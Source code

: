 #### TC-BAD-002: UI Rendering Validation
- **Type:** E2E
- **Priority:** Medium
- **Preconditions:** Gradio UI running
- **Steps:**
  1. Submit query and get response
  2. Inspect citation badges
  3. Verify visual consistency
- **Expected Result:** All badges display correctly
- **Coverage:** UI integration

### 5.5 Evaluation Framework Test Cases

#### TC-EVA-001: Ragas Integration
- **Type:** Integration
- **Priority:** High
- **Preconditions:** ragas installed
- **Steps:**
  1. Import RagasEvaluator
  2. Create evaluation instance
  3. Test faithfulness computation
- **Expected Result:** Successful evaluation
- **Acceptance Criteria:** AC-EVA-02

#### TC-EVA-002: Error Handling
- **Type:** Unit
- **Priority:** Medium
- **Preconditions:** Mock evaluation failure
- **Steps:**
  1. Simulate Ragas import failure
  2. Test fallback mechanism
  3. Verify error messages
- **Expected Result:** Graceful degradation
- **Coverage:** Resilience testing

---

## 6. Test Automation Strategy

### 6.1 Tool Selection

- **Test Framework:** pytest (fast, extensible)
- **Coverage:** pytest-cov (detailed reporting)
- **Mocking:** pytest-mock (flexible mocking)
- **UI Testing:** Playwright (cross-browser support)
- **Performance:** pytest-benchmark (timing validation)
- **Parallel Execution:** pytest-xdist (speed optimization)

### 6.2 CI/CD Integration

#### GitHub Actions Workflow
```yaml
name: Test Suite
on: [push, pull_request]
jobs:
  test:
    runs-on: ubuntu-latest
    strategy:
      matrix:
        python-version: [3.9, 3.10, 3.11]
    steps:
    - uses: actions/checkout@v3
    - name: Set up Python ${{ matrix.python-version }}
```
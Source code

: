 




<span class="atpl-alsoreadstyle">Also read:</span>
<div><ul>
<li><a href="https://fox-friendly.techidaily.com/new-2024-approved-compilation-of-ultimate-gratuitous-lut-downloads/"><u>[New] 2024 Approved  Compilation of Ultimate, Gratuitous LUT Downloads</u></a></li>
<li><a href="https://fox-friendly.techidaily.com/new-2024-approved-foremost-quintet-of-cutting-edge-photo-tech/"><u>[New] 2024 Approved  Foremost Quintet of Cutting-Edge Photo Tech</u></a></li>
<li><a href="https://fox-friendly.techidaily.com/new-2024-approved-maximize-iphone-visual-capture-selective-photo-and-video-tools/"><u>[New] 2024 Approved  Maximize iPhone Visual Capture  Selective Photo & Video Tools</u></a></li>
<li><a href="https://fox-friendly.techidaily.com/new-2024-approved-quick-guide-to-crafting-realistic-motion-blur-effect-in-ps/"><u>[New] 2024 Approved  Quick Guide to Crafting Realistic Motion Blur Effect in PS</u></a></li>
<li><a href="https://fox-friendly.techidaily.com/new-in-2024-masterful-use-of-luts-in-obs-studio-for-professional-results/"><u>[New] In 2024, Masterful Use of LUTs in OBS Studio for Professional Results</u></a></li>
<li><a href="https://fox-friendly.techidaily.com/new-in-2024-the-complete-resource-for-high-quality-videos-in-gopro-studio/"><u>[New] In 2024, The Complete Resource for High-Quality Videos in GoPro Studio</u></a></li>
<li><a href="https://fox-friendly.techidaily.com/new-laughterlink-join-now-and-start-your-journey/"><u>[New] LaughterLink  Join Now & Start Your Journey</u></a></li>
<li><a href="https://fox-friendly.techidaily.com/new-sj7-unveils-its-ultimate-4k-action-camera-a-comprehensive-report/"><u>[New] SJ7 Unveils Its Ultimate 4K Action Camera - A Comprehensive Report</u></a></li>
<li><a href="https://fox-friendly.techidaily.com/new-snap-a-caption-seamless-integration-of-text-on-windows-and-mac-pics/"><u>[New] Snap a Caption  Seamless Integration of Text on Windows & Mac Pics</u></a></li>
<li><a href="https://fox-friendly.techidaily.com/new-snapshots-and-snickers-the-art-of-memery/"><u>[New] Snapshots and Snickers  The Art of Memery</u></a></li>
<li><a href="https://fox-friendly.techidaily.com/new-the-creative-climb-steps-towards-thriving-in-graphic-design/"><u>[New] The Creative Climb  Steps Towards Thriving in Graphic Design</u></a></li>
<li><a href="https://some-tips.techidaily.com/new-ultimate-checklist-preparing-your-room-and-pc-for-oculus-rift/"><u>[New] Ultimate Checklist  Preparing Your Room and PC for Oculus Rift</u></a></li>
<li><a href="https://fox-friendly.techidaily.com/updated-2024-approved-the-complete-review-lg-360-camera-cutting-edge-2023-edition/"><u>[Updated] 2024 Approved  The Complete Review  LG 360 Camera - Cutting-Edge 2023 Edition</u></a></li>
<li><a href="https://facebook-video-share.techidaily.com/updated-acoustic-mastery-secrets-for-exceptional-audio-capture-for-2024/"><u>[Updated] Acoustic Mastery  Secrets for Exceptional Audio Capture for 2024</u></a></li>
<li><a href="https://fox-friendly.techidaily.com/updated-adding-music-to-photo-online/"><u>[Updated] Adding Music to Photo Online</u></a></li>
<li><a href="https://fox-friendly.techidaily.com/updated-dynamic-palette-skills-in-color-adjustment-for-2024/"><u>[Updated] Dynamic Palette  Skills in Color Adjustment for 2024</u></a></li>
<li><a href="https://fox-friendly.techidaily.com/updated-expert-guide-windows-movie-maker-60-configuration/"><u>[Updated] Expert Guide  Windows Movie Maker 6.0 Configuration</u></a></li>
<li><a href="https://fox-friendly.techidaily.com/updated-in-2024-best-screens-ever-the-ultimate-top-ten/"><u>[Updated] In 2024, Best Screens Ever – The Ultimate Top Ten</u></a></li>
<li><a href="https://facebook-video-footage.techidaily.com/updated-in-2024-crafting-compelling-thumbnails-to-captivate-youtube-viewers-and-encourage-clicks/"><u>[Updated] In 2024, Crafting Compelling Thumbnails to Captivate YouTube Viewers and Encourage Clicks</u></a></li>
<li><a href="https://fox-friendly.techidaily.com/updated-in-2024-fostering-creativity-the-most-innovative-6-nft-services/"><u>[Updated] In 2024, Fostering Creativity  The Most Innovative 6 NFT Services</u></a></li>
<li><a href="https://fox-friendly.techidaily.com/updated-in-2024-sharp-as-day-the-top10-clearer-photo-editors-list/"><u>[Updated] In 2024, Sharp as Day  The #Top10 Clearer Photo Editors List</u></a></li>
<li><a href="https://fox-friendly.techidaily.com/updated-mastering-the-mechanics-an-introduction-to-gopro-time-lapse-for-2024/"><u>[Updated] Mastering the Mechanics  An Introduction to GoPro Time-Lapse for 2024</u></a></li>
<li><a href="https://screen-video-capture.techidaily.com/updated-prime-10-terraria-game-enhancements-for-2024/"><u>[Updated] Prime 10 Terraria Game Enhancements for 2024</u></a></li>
━━━━━━━━━━
■ **Work order**:
Copy out the listing above, line by line and exactly, from its first line to the line holding "### 6.2 CI/CD Integration", inclusive.

■ **Result below**:
Source code

: #### TC-BAD-002: UI Rendering Validation
- **Type:** E2E
- **Priority:** Medium
- **Preconditions:** Gradio UI running
- **Steps:**
  1. Submit query and get response
  2. Inspect citation badges
  3. Verify visual consistency
- **Expected Result:** All badges display correctly
- **Coverage:** UI integration

### 5.5 Evaluation Framework Test Cases

#### TC-EVA-001: Ragas Integration
- **Type:** Integration
- **Priority:** High
- **Preconditions:** ragas installed
- **Steps:**
  1. Import RagasEvaluator
  2. Create evaluation instance
  3. Test faithfulness computation
- **Expected Result:** Successful evaluation
- **Acceptance Criteria:** AC-EVA-02

#### TC-EVA-002: Error Handling
- **Type:** Unit
- **Priority:** Medium
- **Preconditions:** Mock evaluation failure
- **Steps:**
  1. Simulate Ragas import failure
  2. Test fallback mechanism
  3. Verify error messages
- **Expected Result:** Graceful degradation
- **Coverage:** Resilience testing

---

## 6. Test Automation Strategy

### 6.1 Tool Selection

- **Test Framework:** pytest (fast, extensible)
- **Coverage:** pytest-cov (detailed reporting)
- **Mocking:** pytest-mock (flexible mocking)
- **UI Testing:** Playwright (cross-browser support)
- **Performance:** pytest-benchmark (timing validation)
- **Parallel Execution:** pytest-xdist (speed optimization)

### 6.2 CI/CD Integration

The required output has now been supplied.